I have a keyspace that's using a replication factor of 3.

I have some inserts that are timing out, which is fine:
com.datastax.driver.core.exceptions.WriteTimeoutException: Cassandra timeout during write query at consistency LOCAL_ONE (1 replica were required but only 0 acknowledged the write)
at com.datastax.driver.core.exceptions.WriteTimeoutException.copy(WriteTimeoutException.java:100) ~[tools-timeseries-migrator.jar:?]
at com.datastax.driver.core.Responses$Error.asException(Responses.java:122) ~[tools-timeseries-migrator.jar:?]
at com.datastax.driver.core.RequestHandler$SpeculativeExecution.onSet(RequestHandler.java:471) [tools-timeseries-migrator.jar:?]
at com.datastax.driver.core.Connection$Dispatcher.channelRead0(Connection.java:1013) [tools-timeseries-migrator.jar:?]
...
Caused by: com.datastax.driver.core.exceptions.WriteTimeoutException: Cassandra timeout during write query at consistency LOCAL_ONE (1 replica were required but only 0 acknowledged the write)
at com.datastax.driver.core.Responses$Error$1.decode(Responses.java:59) ~[tools-timeseries-migrator.jar:?]
at com.datastax.driver.core.Responses$Error$1.decode(Responses.java:37) ~[tools-timeseries-migrator.jar:?]
...

What's strange to me is that they're timing out at consistency level LOCAL_ONE when the queries themselves have been configured to use LOCAL_QUORUM.

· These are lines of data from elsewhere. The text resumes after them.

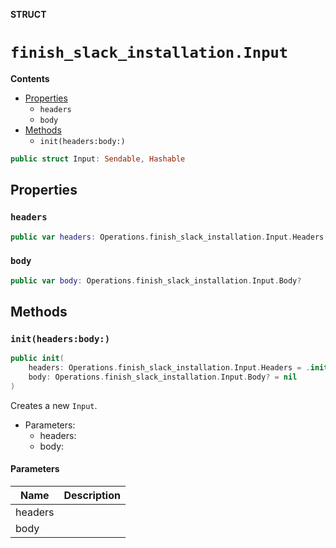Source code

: **STRUCT**

# `finish_slack_installation.Input`

**Contents**

- [Properties](#properties)
  - `headers`
  - `body`
- [Methods](#methods)
  - `init(headers:body:)`

```swift
public struct Input: Sendable, Hashable
```

## Properties
### `headers`

```swift
public var headers: Operations.finish_slack_installation.Input.Headers
```

### `body`

```swift
public var body: Operations.finish_slack_installation.Input.Body?
```

## Methods
### `init(headers:body:)`

```swift
public init(
    headers: Operations.finish_slack_installation.Input.Headers = .init(),
    body: Operations.finish_slack_installation.Input.Body? = nil
)
```

Creates a new `Input`.

- Parameters:
  - headers:
  - body:

#### Parameters

| Name | Description |
| ---- | ----------- |
| headers |  |
| body |  |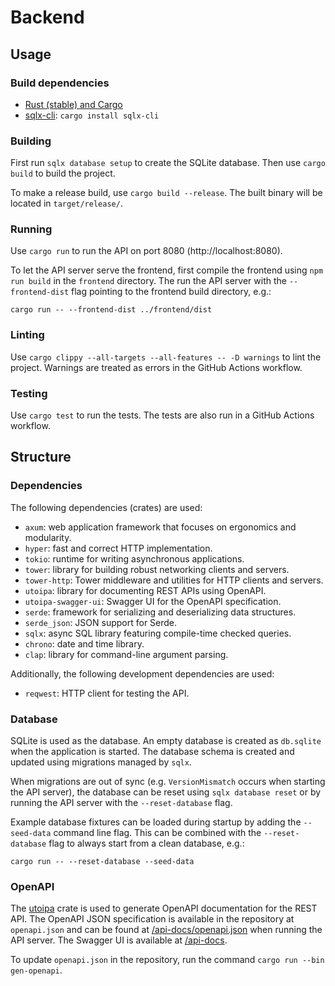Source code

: # Backend

## Usage

### Build dependencies

- [Rust (stable) and Cargo](https://www.rust-lang.org/tools/install)
- [sqlx-cli](https://docs.rs/crate/sqlx-cli/latest): `cargo install sqlx-cli`

### Building

First run `sqlx database setup` to create the SQLite database.
Then use `cargo build` to build the project.

To make a release build, use `cargo build --release`.
The built binary will be located in `target/release/`.

### Running

Use `cargo run` to run the API on port 8080 (http://localhost:8080).

To let the API server serve the frontend, first compile the frontend using
`npm run build` in the `frontend` directory. The run the API server with the
`--frontend-dist` flag pointing to the frontend build directory, e.g.:

```shell
cargo run -- --frontend-dist ../frontend/dist
```

### Linting

Use `cargo clippy --all-targets --all-features -- -D warnings` to lint the project. Warnings are treated as errors in the GitHub Actions workflow.

### Testing

Use `cargo test` to run the tests. The tests are also run in a GitHub Actions workflow.

## Structure

### Dependencies

The following dependencies (crates) are used:

- `axum`: web application framework that focuses on ergonomics and modularity.
- `hyper`: fast and correct HTTP implementation.
- `tokio`: runtime for writing asynchronous applications.
- `tower`: library for building robust networking clients and servers.
- `tower-http`: Tower middleware and utilities for HTTP clients and servers.
- `utoipa`: library for documenting REST APIs using OpenAPI.
- `utoipa-swagger-ui`: Swagger UI for the OpenAPI specification.
- `serde`: framework for serializing and deserializing data structures.
- `serde_json`: JSON support for Serde.
- `sqlx`: async SQL library featuring compile-time checked queries.
- `chrono`: date and time library.
- `clap`: library for command-line argument parsing.

Additionally, the following development dependencies are used:

- `reqwest`: HTTP client for testing the API.

### Database

SQLite is used as the database. An empty database is created as `db.sqlite` when the application is
started. The database schema is created and updated using migrations managed by `sqlx`.

When migrations are out of sync (e.g. `VersionMismatch` occurs when starting the API server),
the database can be reset using `sqlx database reset` or by running the API server with the
`--reset-database` flag.

Example database fixtures can be loaded during startup by adding the `--seed-data` command line
flag. This can be combined with the `--reset-database` flag to always start from a clean database,
e.g.:

```shell
cargo run -- --reset-database --seed-data
```

### OpenAPI

The [utoipa](https://github.com/juhaku/utoipa) crate is used to generate OpenAPI documentation for the REST API.
The OpenAPI JSON specification is available in the repository at `openapi.json` and can be found at [/api-docs/openapi.json](http://localhost:8080/api-docs/openapi.json) when running the API server.
The Swagger UI is available at [/api-docs](http://localhost:8080/api-docs).

To update `openapi.json` in the repository, run the command `cargo run --bin gen-openapi`.
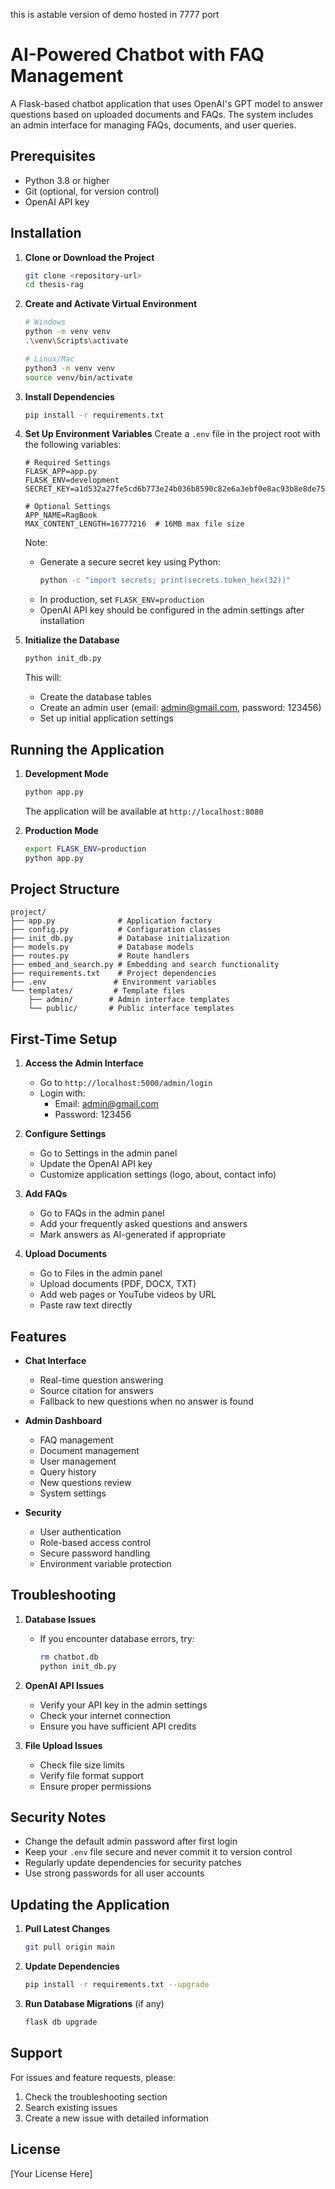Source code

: this is  astable version of demo hosted in 7777 port
# AI-Powered Chatbot with FAQ Management

A Flask-based chatbot application that uses OpenAI's GPT model to answer questions based on uploaded documents and FAQs. The system includes an admin interface for managing FAQs, documents, and user queries.

## Prerequisites

- Python 3.8 or higher
- Git (optional, for version control)
- OpenAI API key

## Installation

1. **Clone or Download the Project**
   ```bash
   git clone <repository-url>
   cd thesis-rag
   ```

2. **Create and Activate Virtual Environment**
   ```bash
   # Windows
   python -m venv venv
   .\venv\Scripts\activate

   # Linux/Mac
   python3 -m venv venv
   source venv/bin/activate
   ```

3. **Install Dependencies**
   ```bash
   pip install -r requirements.txt
   ```

4. **Set Up Environment Variables**
   Create a `.env` file in the project root with the following variables:
   ```
   # Required Settings
   FLASK_APP=app.py
   FLASK_ENV=development
   SECRET_KEY=a1d532a27fe5cd6b773e24b036b8590c82e6a3ebf0e8ac93b8e8de7528e24674
   
   # Optional Settings
   APP_NAME=RagBook
   MAX_CONTENT_LENGTH=16777216  # 16MB max file size
   ```
   
   Note: 
   - Generate a secure secret key using Python:
     ```bash
     python -c "import secrets; print(secrets.token_hex(32))"
     ```
   - In production, set `FLASK_ENV=production`
   - OpenAI API key should be configured in the admin settings after installation

5. **Initialize the Database**
   ```bash
   python init_db.py
   ```
   This will:
   - Create the database tables
   - Create an admin user (email: admin@gmail.com, password: 123456)
   - Set up initial application settings

## Running the Application

1. **Development Mode**
   ```bash
   python app.py
   ```
   The application will be available at `http://localhost:8080`

2. **Production Mode**
   ```bash
   export FLASK_ENV=production
   python app.py
   ```

## Project Structure

```
project/
├── app.py              # Application factory
├── config.py           # Configuration classes
├── init_db.py          # Database initialization
├── models.py           # Database models
├── routes.py           # Route handlers
├── embed_and_search.py # Embedding and search functionality
├── requirements.txt    # Project dependencies
├── .env               # Environment variables
└── templates/         # Template files
    ├── admin/        # Admin interface templates
    └── public/       # Public interface templates
```

## First-Time Setup

1. **Access the Admin Interface**
   - Go to `http://localhost:5000/admin/login`
   - Login with:
     - Email: admin@gmail.com
     - Password: 123456

2. **Configure Settings**
   - Go to Settings in the admin panel
   - Update the OpenAI API key
   - Customize application settings (logo, about, contact info)

3. **Add FAQs**
   - Go to FAQs in the admin panel
   - Add your frequently asked questions and answers
   - Mark answers as AI-generated if appropriate

4. **Upload Documents**
   - Go to Files in the admin panel
   - Upload documents (PDF, DOCX, TXT)
   - Add web pages or YouTube videos by URL
   - Paste raw text directly

## Features

- **Chat Interface**
  - Real-time question answering
  - Source citation for answers
  - Fallback to new questions when no answer is found

- **Admin Dashboard**
  - FAQ management
  - Document management
  - User management
  - Query history
  - New questions review
  - System settings

- **Security**
  - User authentication
  - Role-based access control
  - Secure password handling
  - Environment variable protection

## Troubleshooting

1. **Database Issues**
   - If you encounter database errors, try:
     ```bash
     rm chatbot.db
     python init_db.py
     ```

2. **OpenAI API Issues**
   - Verify your API key in the admin settings
   - Check your internet connection
   - Ensure you have sufficient API credits

3. **File Upload Issues**
   - Check file size limits
   - Verify file format support
   - Ensure proper permissions

## Security Notes

- Change the default admin password after first login
- Keep your `.env` file secure and never commit it to version control
- Regularly update dependencies for security patches
- Use strong passwords for all user accounts

## Updating the Application

1. **Pull Latest Changes**
   ```bash
   git pull origin main
   ```

2. **Update Dependencies**
   ```bash
   pip install -r requirements.txt --upgrade
   ```

3. **Run Database Migrations** (if any)
   ```bash
   flask db upgrade
   ```

## Support

For issues and feature requests, please:
1. Check the troubleshooting section
2. Search existing issues
3. Create a new issue with detailed information

## License

[Your License Here] 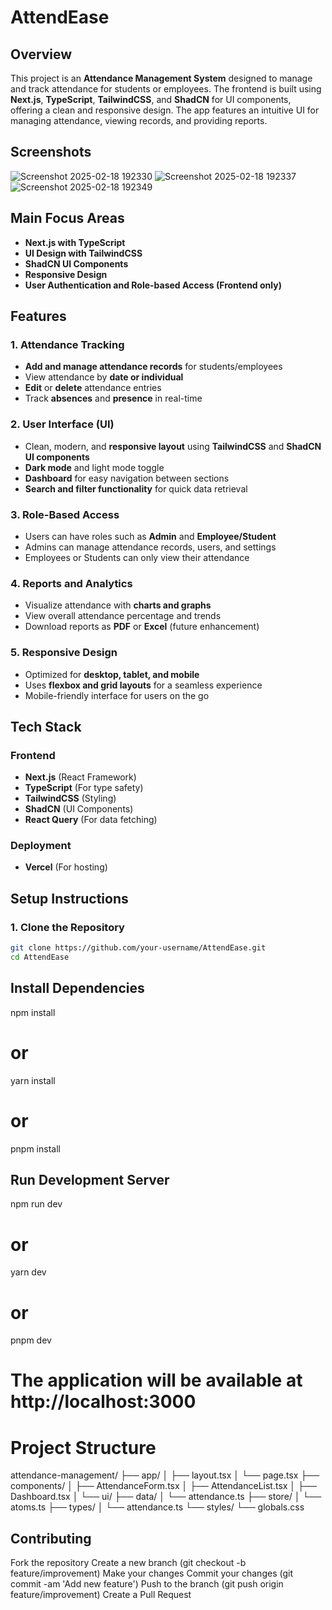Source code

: # AttendEase

## Overview
This project is an **Attendance Management System** designed to manage and track attendance for students or employees. The frontend is built using **Next.js**, **TypeScript**, **TailwindCSS**, and **ShadCN** for UI components, offering a clean and responsive design. The app features an intuitive UI for managing attendance, viewing records, and providing reports.

## Screenshots
![Screenshot 2025-02-18 192330](https://github.com/user-attachments/assets/81a4e95c-4383-4b6f-b144-db826df475f8)
![Screenshot 2025-02-18 192337](https://github.com/user-attachments/assets/eaa3f0c7-4a16-40d5-8b1c-f7fea4e8fef8)
![Screenshot 2025-02-18 192349](https://github.com/user-attachments/assets/8e05e2ab-7f57-482f-a8d5-b17657a58b00)

## Main Focus Areas
- **Next.js with TypeScript**
- **UI Design with TailwindCSS**
- **ShadCN UI Components**
- **Responsive Design**
- **User Authentication and Role-based Access (Frontend only)**

## Features

### 1. **Attendance Tracking**
- **Add and manage attendance records** for students/employees
- View attendance by **date or individual**
- **Edit** or **delete** attendance entries
- Track **absences** and **presence** in real-time

### 2. **User Interface (UI)**
- Clean, modern, and **responsive layout** using **TailwindCSS** and **ShadCN UI components**
- **Dark mode** and light mode toggle
- **Dashboard** for easy navigation between sections
- **Search and filter functionality** for quick data retrieval

### 3. **Role-Based Access**
- Users can have roles such as **Admin** and **Employee/Student**
- Admins can manage attendance records, users, and settings
- Employees or Students can only view their attendance

### 4. **Reports and Analytics**
- Visualize attendance with **charts and graphs**
- View overall attendance percentage and trends
- Download reports as **PDF** or **Excel** (future enhancement)

### 5. **Responsive Design**
- Optimized for **desktop, tablet, and mobile**
- Uses **flexbox and grid layouts** for a seamless experience
- Mobile-friendly interface for users on the go

## Tech Stack

### **Frontend**
- **Next.js** (React Framework)
- **TypeScript** (For type safety)
- **TailwindCSS** (Styling)
- **ShadCN** (UI Components)
- **React Query** (For data fetching)

### **Deployment**
- **Vercel** (For hosting)

## Setup Instructions

### **1. Clone the Repository**
```sh
git clone https://github.com/your-username/AttendEase.git
cd AttendEase
```

## Install Dependencies 
npm install
# or
yarn install
# or
pnpm install

## Run Development Server
npm run dev
# or
yarn dev
# or
pnpm dev

# The application will be available at http://localhost:3000

# Project Structure 
attendance-management/
├── app/
│   ├── layout.tsx
│   └── page.tsx
├── components/
│   ├── AttendanceForm.tsx
│   ├── AttendanceList.tsx
│   ├── Dashboard.tsx
│   └── ui/
├── data/
│   └── attendance.ts
├── store/
│   └── atoms.ts
├── types/
│   └── attendance.ts
└── styles/
    └── globals.css

## Contributing
Fork the repository
Create a new branch (git checkout -b feature/improvement)
Make your changes
Commit your changes (git commit -am 'Add new feature')
Push to the branch (git push origin feature/improvement)
Create a Pull Request
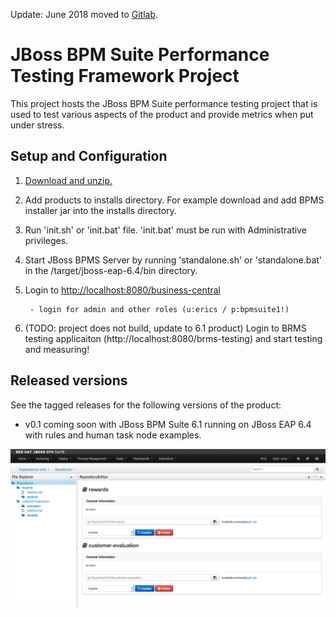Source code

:Update: June 2018 moved to [Gitlab](https://gitlab.com/eschabell/jboss-bpms-performance-testing-framework).


JBoss BPM Suite Performance Testing Framework Project
=====================================================

This project hosts the JBoss BPM Suite performance testing project that is used to test various aspects of the product and
provide metrics when put under stress.


Setup and Configuration
-----------------------
1. [Download and unzip.](https://github.com/eschabell/jboss-bpms-performance-testing-framework/archive/master.zip)

2. Add products to installs directory. For example download and add BPMS installer jar into the installs directory.

3. Run 'init.sh' or 'init.bat' file. 'init.bat' must be run with Administrative privileges.

4. Start JBoss BPMS Server by running 'standalone.sh' or 'standalone.bat' in the <path-to-project>/target/jboss-eap-6.4/bin
	 directory.

5. Login to [http://localhost:8080/business-central](http://localhost:8080/business-central)

    ```
     - login for admin and other roles (u:erics / p:bpmsuite1!)
    ```

7. (TODO: project does not build, update to 6.1 product) Login to BRMS testing applicaiton (http://localhost:8080/brms-testing) and start testing and measuring!


Released versions
-----------------
See the tagged releases for the following versions of the product:

- v0.1 coming soon with JBoss BPM Suite 6.1 running on JBoss EAP 6.4 with rules and human task node examples.


![Demo projects](https://raw.githubusercontent.com/eschabell/jboss-bpms-performance-testing-framework/master/docs/demo-images/projects.png)
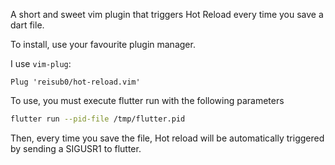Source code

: A short and sweet vim plugin that triggers Hot Reload every time you save a dart file.

To install, use your favourite plugin manager.

I use `vim-plug`:
```vim
Plug 'reisub0/hot-reload.vim'
```

To use, you must execute flutter run with the following parameters

```bash
flutter run --pid-file /tmp/flutter.pid
```

Then, every time you save the file, Hot reload will be automatically triggered by sending a SIGUSR1 to flutter.
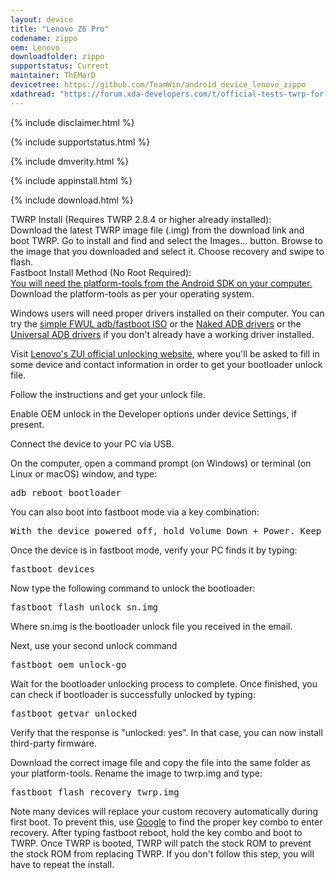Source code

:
 ```yaml
---
layout: device
title: "Lenovo Z6 Pro"
codename: zippo
oem: Lenovo
downloadfolder: zippo
supportstatus: Current
maintainer: ThEMarD
devicetree: https://github.com/TeamWin/android_device_lenovo_zippo
xdathread: "https://forum.xda-developers.com/t/official-tests-twrp-for-the-lenovo-z6-pro-zippo.4320609/"
---
```


{% include disclaimer.html %}

{% include supportstatus.html %}

{% include dmverity.html %}

{% include appinstall.html %}

{% include download.html %}

<div class="page-heading">TWRP Install (Requires TWRP 2.8.4 or higher already installed):</div>
Download the latest TWRP image file (.img) from the download link and boot TWRP. Go to install and find and select the Images... button. Browse to the image that you downloaded and select it. Choose recovery and swipe to flash.

<div class="page-heading">Fastboot Install Method (No Root Required):</div>
<a href="https://developer.android.com/studio/releases/platform-tools">You will need the platform-tools from the Android SDK on your computer.</a> Download the platform-tools as per your operating system.

Windows users will need proper drivers installed on their computer. You can try the <a href="https://forum.xda-developers.com/android/software-hacking/live-iso-adb-fastboot-driver-issues-t3526755">simple FWUL adb/fastboot ISO</a> or the <a href="https://forum.xda-developers.com/google-nexus-5/development/adb-fb-apx-driver-universal-naked-t2513339">Naked ADB drivers</a> or the <a href="https://adb.clockworkmod.com/">Universal ADB drivers</a> if you don't already have a working driver installed.

Visit <a href="https://www.zui.com/iunlock">Lenovo's ZUI official unlocking website</a>, where you'll be asked to fill in some device and contact information in order to get your bootloader unlock file.

Follow the instructions and get your unlock file.

Enable OEM unlock in the Developer options under device Settings, if present.

Connect the device to your PC via USB.

On the computer, open a command prompt (on Windows) or terminal (on Linux or macOS) window, and type:
<pre>
adb reboot bootloader
</pre>

You can also boot into fastboot mode via a key combination:

<pre>
With the device powered off, hold Volume Down + Power. Keep holding both buttons until the word “FASTBOOT” appears on the screen, then release.
</pre>

Once the device is in fastboot mode, verify your PC finds it by typing:
<pre>
fastboot devices
</pre>

Now type the following command to unlock the bootloader:
<pre>
fastboot flash unlock sn.img
</pre>
Where sn.img is the bootloader unlock file you received in the email.

Next, use your second unlock command
<pre>
fastboot oem unlock-go
</pre>

Wait for the bootloader unlocking process to complete. Once finished, you can check if bootloader is successfully unlocked by typing:
<pre>
fastboot getvar unlocked
</pre>

Verify that the response is "unlocked: yes". In that case, you can now install third-party firmware.

Download the correct image file and copy the file into the same folder as your platform-tools. Rename the image to twrp.img and type:
<pre>
fastboot flash recovery twrp.img
</pre>

Note many devices will replace your custom recovery automatically during first boot. To prevent this, use <a href="https://www.google.com/">Google</a> to find the proper key combo to enter recovery. After typing fastboot reboot, hold the key combo and boot to TWRP. Once TWRP is booted, TWRP will patch the stock ROM to prevent the stock ROM from replacing TWRP. If you don't follow this step, you will have to repeat the install.
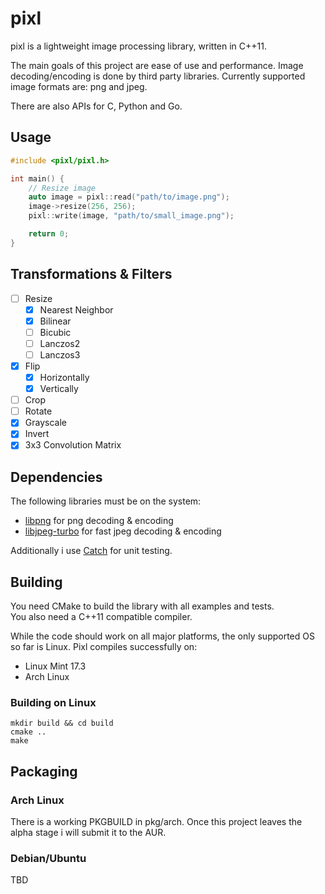 # pixl
pixl is a lightweight image processing library, written in C++11.

The main goals of this project are ease of use and performance.
Image decoding/encoding is done by third party libraries. Currently supported image formats are: png and jpeg.

There are also APIs for C, Python and Go.

## Usage
```cpp
#include <pixl/pixl.h>

int main() {
	// Resize image
	auto image = pixl::read("path/to/image.png"); 
	image->resize(256, 256);
	pixl::write(image, "path/to/small_image.png");

	return 0;
}
```

## Transformations & Filters
- [ ] Resize
	- [x] Nearest Neighbor
	- [x] Bilinear
	- [ ] Bicubic
	- [ ] Lanczos2
	- [ ] Lanczos3
- [x] Flip
	- [x] Horizontally
	- [x] Vertically
- [ ] Crop
- [ ] Rotate
- [x] Grayscale
- [x] Invert
- [x] 3x3 Convolution Matrix

## Dependencies
The following libraries must be on the system:

- [libpng](http://www.libpng.org/pub/png/libpng.html) for png decoding & encoding
- [libjpeg-turbo](http://libjpeg-turbo.virtualgl.org/) for fast jpeg decoding & encoding

Additionally i use [Catch](https://github.com/philsquared/Catch) for unit testing.

## Building
You need CMake to build the library with all examples and tests.    
You also need a C++11 compatible compiler.

While the code should work on all major platforms, the only supported OS so far is Linux.
Pixl compiles successfully on:

- Linux Mint 17.3
- Arch Linux

### Building on Linux
```
mkdir build && cd build
cmake ..
make
```

## Packaging

### Arch Linux
There is a working PKGBUILD in pkg/arch.
Once this project leaves the alpha stage i will submit it to the AUR.

### Debian/Ubuntu
TBD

When I saw this occurring, it reminded me of the behavior with DowngradingConsistencyRetryPolicy, as described in this DataStax Developer Blog post: http://www.datastax.com/dev/blog/cassandra-error-handling-done-right. So LOCAL_QUORUM would downgrade to LOCAL_ONE. The thing is, I'm not using DowngradingConsistencyRetryPolicy. I'm not specifying a RetyPolicy when I build my Cluster object, which defaults to DefaultRetryPolicy, and, as you see from the API docs for DefaultRetryPolicy: "This retry policy is conservative in that it will never retry with a different consistency level than the one of the initial operation."

So I'm puzzled as to why LOCAL_ONE is showing up in the exception. Anyone have any idea?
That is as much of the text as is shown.